Question

Is the integral ſ A. dr path independent if A = (2x - y)i + (x + y)j?

Answer 1

The integral is path-independent if we can find a scalar function f such that grad(f ) = A. This requires

$\dfrac{\partial f}{\partial x}=2x-y$

$\dfrac{\partial f}{\partial y}=x+y$

Take the first PDE and integrate both sides with respect to x to get

$f(x,y)=x^2-xy+g(y)$

where g is assumed to be a function of y alone. Differentiating this with respect to x gives

$\dfrac{\partial f}{\partial y}=-x+\dfrac{\mathrm dg}{\mathrm dy}=x+y\implies\dfrac{\mathrm dg}{\mathrm dy}=2x+y$

which would mean g is *not* a function of only y, but also x, contradicting our assumption. So the integral is path-dependent.
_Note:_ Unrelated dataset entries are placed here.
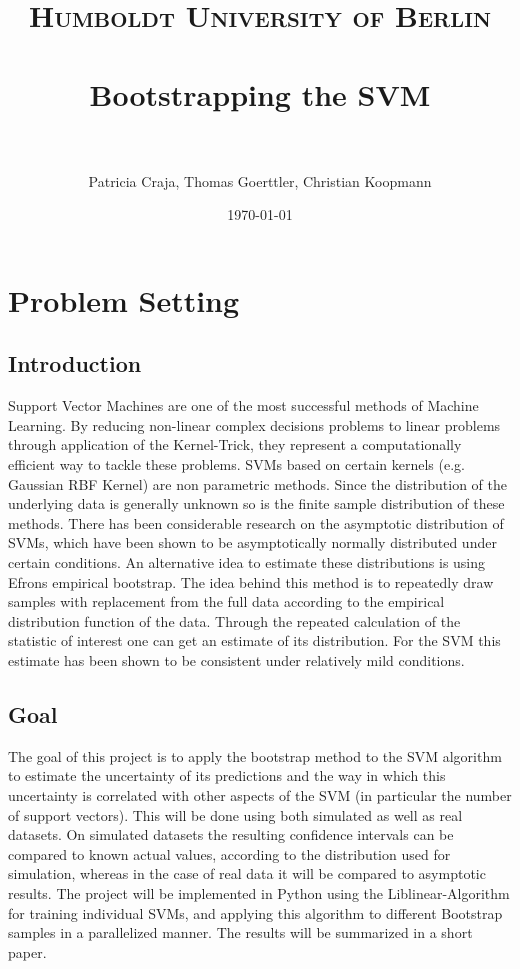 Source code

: \documentclass[paper=a4, fontsize=11pt]{scrartcl} %
\title{	
\normalfont \normalsize 
\textsc{Humboldt University of Berlin} \\ [25pt] %
\horrule{0.5pt} \\[0.4cm] %
\huge Bootstrapping the SVM \\ %
\horrule{2pt} \\[0.5cm] %
}
\author{Patricia Craja, Thomas Goerttler, Christian Koopmann} %
\date{\normalsize\today} %
\numberwithin{equation}{section} %
\numberwithin{figure}{section} %
\numberwithin{table}{section} %
\begin{document}
\maketitle %


\section{Problem Setting}
\subsection{Introduction}
Support Vector Machines are one of the most successful methods of Machine Learning. By reducing non-linear complex decisions problems to linear problems through application of the Kernel-Trick, they represent a computationally efficient way to tackle these problems. SVMs based on certain kernels (e.g. Gaussian RBF Kernel) are non parametric methods. Since the distribution of the underlying data is generally unknown so is the finite sample distribution of these methods. There has been considerable research on the asymptotic distribution of SVMs, which have been shown to be asymptotically normally distributed under certain conditions.
An alternative idea to estimate these distributions is using Efrons empirical bootstrap. The idea behind this method is to repeatedly draw samples with replacement from the full data according to the empirical distribution function of the data. Through the repeated calculation of the statistic of interest one can get an estimate of its distribution. For the SVM this estimate has been shown to be consistent under relatively mild conditions. 
\subsection{Goal} 
The goal of this project is to apply the bootstrap method to the SVM algorithm to estimate the uncertainty of its predictions and the way in which this uncertainty is correlated with other aspects of the SVM (in particular the number of support vectors). This will be done using both simulated as well as real datasets. On simulated datasets the resulting confidence intervals can be compared to known actual values, according to the distribution used for simulation, whereas in the case of real data it will be compared to asymptotic results.
The project will be implemented in Python using the Liblinear-Algorithm for training individual SVMs, and applying this algorithm to different Bootstrap samples in a parallelized manner.
The results will be summarized in a short paper. 
\end{document}
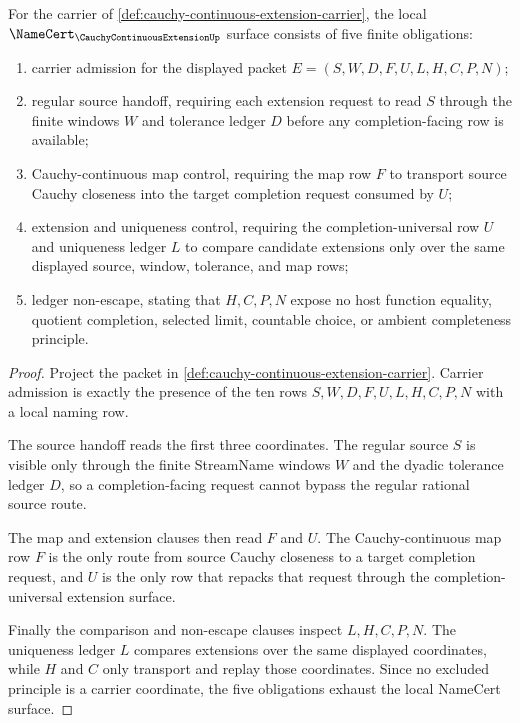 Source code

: \begin{theorem}
\label{thm:cauchy-continuous-extension-namecert-obligations}
For the carrier of \autoref{def:cauchy-continuous-extension-carrier}, the local $\NameCert_{\CauchyContinuousExtensionUp}$ surface consists of five finite obligations:
\begin{enumerate}
\item carrier admission for the displayed packet $E=(S,W,D,F,U,L,H,C,P,N)$;
\item regular source handoff, requiring each extension request to read $S$ through the finite windows $W$ and tolerance ledger $D$ before any completion-facing row is available;
\item Cauchy-continuous map control, requiring the map row $F$ to transport source Cauchy closeness into the target completion request consumed by $U$;
\item extension and uniqueness control, requiring the completion-universal row $U$ and uniqueness ledger $L$ to compare candidate extensions only over the same displayed source, window, tolerance, and map rows;
\item ledger non-escape, stating that $H,C,P,N$ expose no host function equality, quotient completion, selected limit, countable choice, or ambient completeness principle.
\end{enumerate}
\end{theorem}
\begin{proof}
Project the packet in \autoref{def:cauchy-continuous-extension-carrier}. Carrier admission is exactly the presence of the ten rows $S,W,D,F,U,L,H,C,P,N$ with a local naming row.

The source handoff reads the first three coordinates. The regular source $S$ is visible only through the finite StreamName windows $W$ and the dyadic tolerance ledger $D$, so a completion-facing request cannot bypass the regular rational source route.

The map and extension clauses then read $F$ and $U$. The Cauchy-continuous map row $F$ is the only route from source Cauchy closeness to a target completion request, and $U$ is the only row that repacks that request through the completion-universal extension surface.

Finally the comparison and non-escape clauses inspect $L,H,C,P,N$. The uniqueness ledger $L$ compares extensions over the same displayed coordinates, while $H$ and $C$ only transport and replay those coordinates. Since no excluded principle is a carrier coordinate, the five obligations exhaust the local NameCert surface.
\end{proof}


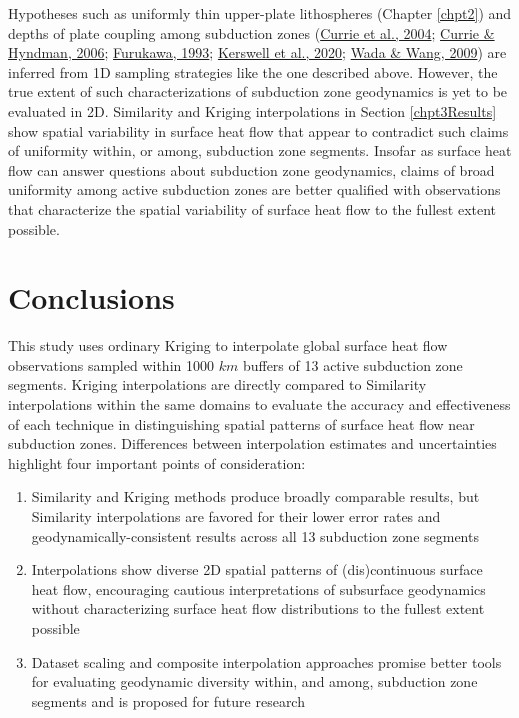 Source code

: Hypotheses such as uniformly thin upper-plate lithospheres (Chapter \ref{chpt2}) and depths of plate coupling among subduction zones (\protect\hyperlink{ref-currie2004}{Currie et al., 2004}; \protect\hyperlink{ref-currie2006}{Currie \& Hyndman, 2006}; \protect\hyperlink{ref-furukawa1993}{Furukawa, 1993}; \protect\hyperlink{ref-kerswell2020}{Kerswell et al., 2020}; \protect\hyperlink{ref-wada2009}{Wada \& Wang, 2009}) are inferred from 1D sampling strategies like the one described above. However, the true extent of such characterizations of subduction zone geodynamics is yet to be evaluated in 2D. Similarity and Kriging interpolations in Section \ref{chpt3Results} show spatial variability in surface heat flow that appear to contradict such claims of uniformity within, or among, subduction zone segments. Insofar as surface heat flow can answer questions about subduction zone geodynamics, claims of broad uniformity among active subduction zones are better qualified with observations that characterize the spatial variability of surface heat flow to the fullest extent possible.

\hypertarget{conclusions-1}{%
\section{Conclusions}\label{conclusions-1}}

This study uses ordinary Kriging to interpolate global surface heat flow observations sampled within 1000 \(km\) buffers of 13 active subduction zone segments. Kriging interpolations are directly compared to Similarity interpolations within the same domains to evaluate the accuracy and effectiveness of each technique in distinguishing spatial patterns of surface heat flow near subduction zones. Differences between interpolation estimates and uncertainties highlight four important points of consideration:

\begin{enumerate}
\def\labelenumi{\arabic{enumi}.}
\tightlist
\item
  Similarity and Kriging methods produce broadly comparable results, but Similarity interpolations are favored for their lower error rates and geodynamically-consistent results across all 13 subduction zone segments
\item
  Interpolations show diverse 2D spatial patterns of (dis)continuous surface heat flow, encouraging cautious interpretations of subsurface geodynamics without characterizing surface heat flow distributions to the fullest extent possible
\item
  Dataset scaling and composite interpolation approaches promise better tools for evaluating geodynamic diversity within, and among, subduction zone segments and is proposed for future research
\end{enumerate}

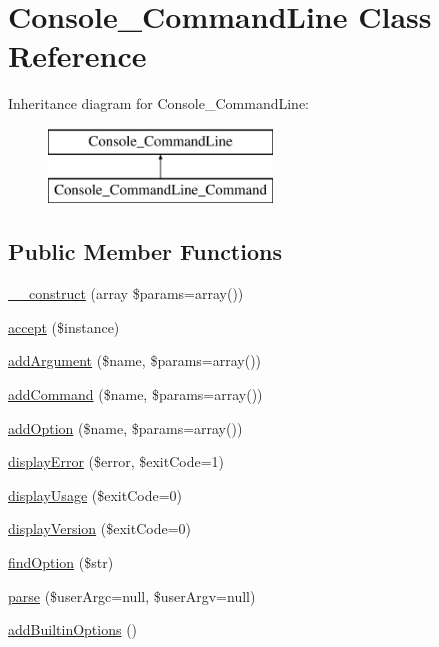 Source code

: \hypertarget{class_console___command_line}{
\section{Console\_\-CommandLine Class Reference}
\label{class_console___command_line}
}
Inheritance diagram for Console\_\-CommandLine:\begin{figure}[H]
\begin{center}
\leavevmode
\includegraphics[height=2.000000cm]{class_console___command_line}
\end{center}
\end{figure}
\subsection*{Public Member Functions}
\begin{DoxyCompactItemize}
\item 
\hyperlink{class_console___command_line_a85ac5b7f54ad67ec6b5b9dc282717602}{\_\-\_\-construct} (array \$params=array())
\item 
\hyperlink{class_console___command_line_acbe2cdb774d2e2eed0c02eda2b7dcc85}{accept} (\$instance)
\item 
\hyperlink{class_console___command_line_a7111cf9f2fcff74b790f20a95b4b2bbe}{addArgument} (\$name, \$params=array())
\item 
\hyperlink{class_console___command_line_a754d690981c63bcecf9e32d96596cfed}{addCommand} (\$name, \$params=array())
\item 
\hyperlink{class_console___command_line_a03cc4ebc43ebb304d79fc731c73c7d5d}{addOption} (\$name, \$params=array())
\item 
\hyperlink{class_console___command_line_ad9e5386ec285042822c328183f0a0e53}{displayError} (\$error, \$exitCode=1)
\item 
\hyperlink{class_console___command_line_ade9e55935bd80bdfb3b6ebf972e1922d}{displayUsage} (\$exitCode=0)
\item 
\hyperlink{class_console___command_line_a620a8400449f7d731dc20ed9846e610e}{displayVersion} (\$exitCode=0)
\item 
\hyperlink{class_console___command_line_a53158a104942261940de1d02b947695d}{findOption} (\$str)
\item 
\hyperlink{class_console___command_line_abbb06a97b917ba9cef5341add43f8634}{parse} (\$userArgc=null, \$userArgv=null)
\item 
\hyperlink{class_console___command_line_ad32057b96795668953b8e8c3397d6a90}{addBuiltinOptions} ()
\end{DoxyCompactItemize}
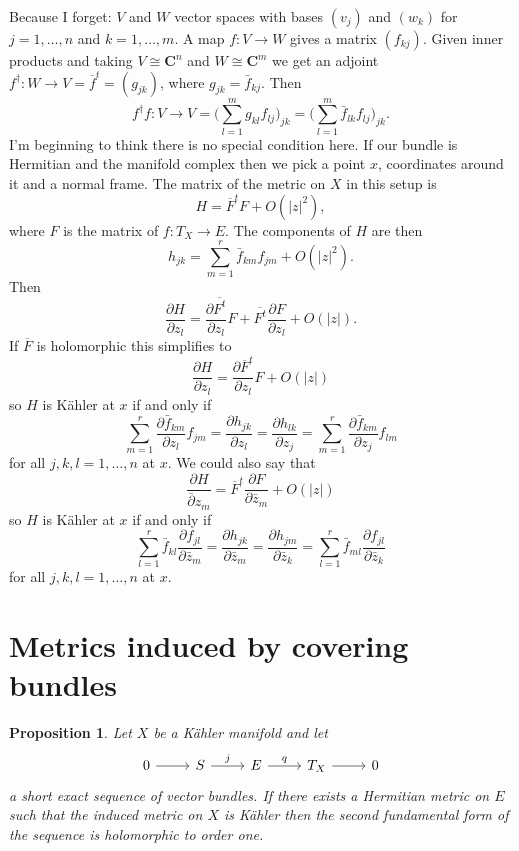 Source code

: \documentclass[12pt]{amsart}
\newtheorem{prop}[theo]{Proposition}
\theoremstyle{definition}
\def\ov#1{\overline{#1}}
\def\CC{\mathbf{C}}
\begin{document}
Because I forget: $V$ and $W$ vector spaces with bases $(v_j)$ and $(w_k)$ for $j=1,\ldots,n$ and $k=1,\ldots,m$.
A map $f : V \to W$ gives a matrix $(f_{kj})$.
Given inner products and taking $V \cong \CC^n$ and $W \cong \CC^m$ we get an adjoint $f^\dagger : W \to V = \ov f^t = (g_{jk})$, where $g_{jk} = \bar f_{kj}$.
Then
\[
f^\dagger f : V \to V
= \biggl(\sum_{l=1}^m g_{kl} f_{lj}\biggr)_{jk}
= \biggl(\sum_{l=1}^m \bar f_{lk} f_{lj}\biggr)_{jk}.
\]
I'm beginning to think there is no special condition here.
If our bundle is Hermitian and the manifold complex then we pick a point $x$, coordinates around it and a normal frame.
The matrix of the metric on $X$ in this setup is
\[
H = \ov F^t F + O(|z|^2),
\]
where $F$ is the matrix of $f : T_X \to E$.
The components of $H$ are then
\[
h_{jk} = \sum_{m=1}^r \bar f_{km} f_{jm} + O(|z|^2).
\]
Then
\[
\frac{\partial H}{\partial z_l}
= \frac{\partial \ov{F^t}}{\partial z_l} F
+ \ov{F^t} \frac{\partial F}{\partial z_l}
+ O(|z|).
\]
If $\ov F$ is holomorphic this simplifies to
\[
\frac{\partial H}{\partial z_l}
= \frac{\partial \ov F^t}{\partial z_l} F
+ O(|z|)
\]
so $H$ is K\"ahler at $x$ if and only if
\[
\sum_{m=1}^r \frac{\partial \bar f_{km}}{\partial z_l} f_{jm}
= \frac{\partial h_{jk}}{\partial z_l}
= \frac{\partial h_{lk}}{\partial z_j}
= \sum_{m=1}^r \frac{\partial \bar f_{km}}{\partial z_j} f_{lm}
\]
for all $j,k,l = 1, \ldots, n$ at $x$.
We could also say that
\[
\frac{\partial H}{\bar \partial z_m}
= \ov F^t \frac{\partial F}{\partial \bar z_m}
+ O(|z|)
\]
so $H$ is K\"ahler at $x$ if and only if
\[
\sum_{l=1}^r \bar f_{kl} \frac{\partial f_{jl}}{\partial \bar z_m}
= \frac{\partial h_{jk}}{\partial \bar z_m}
= \frac{\partial h_{jm}}{\partial \bar z_k}
= \sum_{l=1}^r \bar f_{ml} \frac{\partial f_{jl}}{\partial \bar z_k}
\]
for all $j,k,l = 1, \ldots, n$ at $x$.





\section{Metrics induced by covering bundles}



\begin{prop}
Let $X$ be a K\"ahler manifold and let
\[
\begin{tikzcd}
0 \ar[r] &
S \ar[r,"j"] &
E \ar[r,"q"] &
T_X \ar[r] &
0
\end{tikzcd}
\]
a short exact sequence of vector bundles.
If there exists a Hermitian metric on $E$ such that the induced metric on $X$ is K\"ahler then the second fundamental form of the sequence is holomorphic to order one.
\end{prop}
\end{document}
Parameterize the unit circle (call it C) by the vector function,

$\mathbf r(t)=\cos t\,\mathbf i+\sin t\,\mathbf j$

with t between 0 and 2π.

Note that this parameterization takes C to have counter-clockwise orientation; if we compute the line integral of A over C, we can multiply the result by -1 to get the value of the integral in the opposite, clockwise direction.

Then

$\mathrm d\mathbf r=-\sin t\,\mathbf i+\cos t\,\mathbf j$

and the (counter-clockwise) integral over C is

$\displaystyle\int_C\mathbf A\cdot\mathrm d\mathbf r$

$\displaystyle=\int_0^{2\pi}((2\cos t-\sin t)\,\mathbf i+(\cos t+\sin t)\,\mathbf j)\cdot(-\sin t\,\mathbf i+\cos t\,\mathbf j)\,\mathrm dt$

$\displaystyle=\int_0^{2\pi}1-\sin t\cos t\,\mathrm dt=2\pi$

and so the integral in the direction we want is -2π.

By the way, that the integral doesn't have a value of 0 is more evidence of the fact that the integral is path-dependent.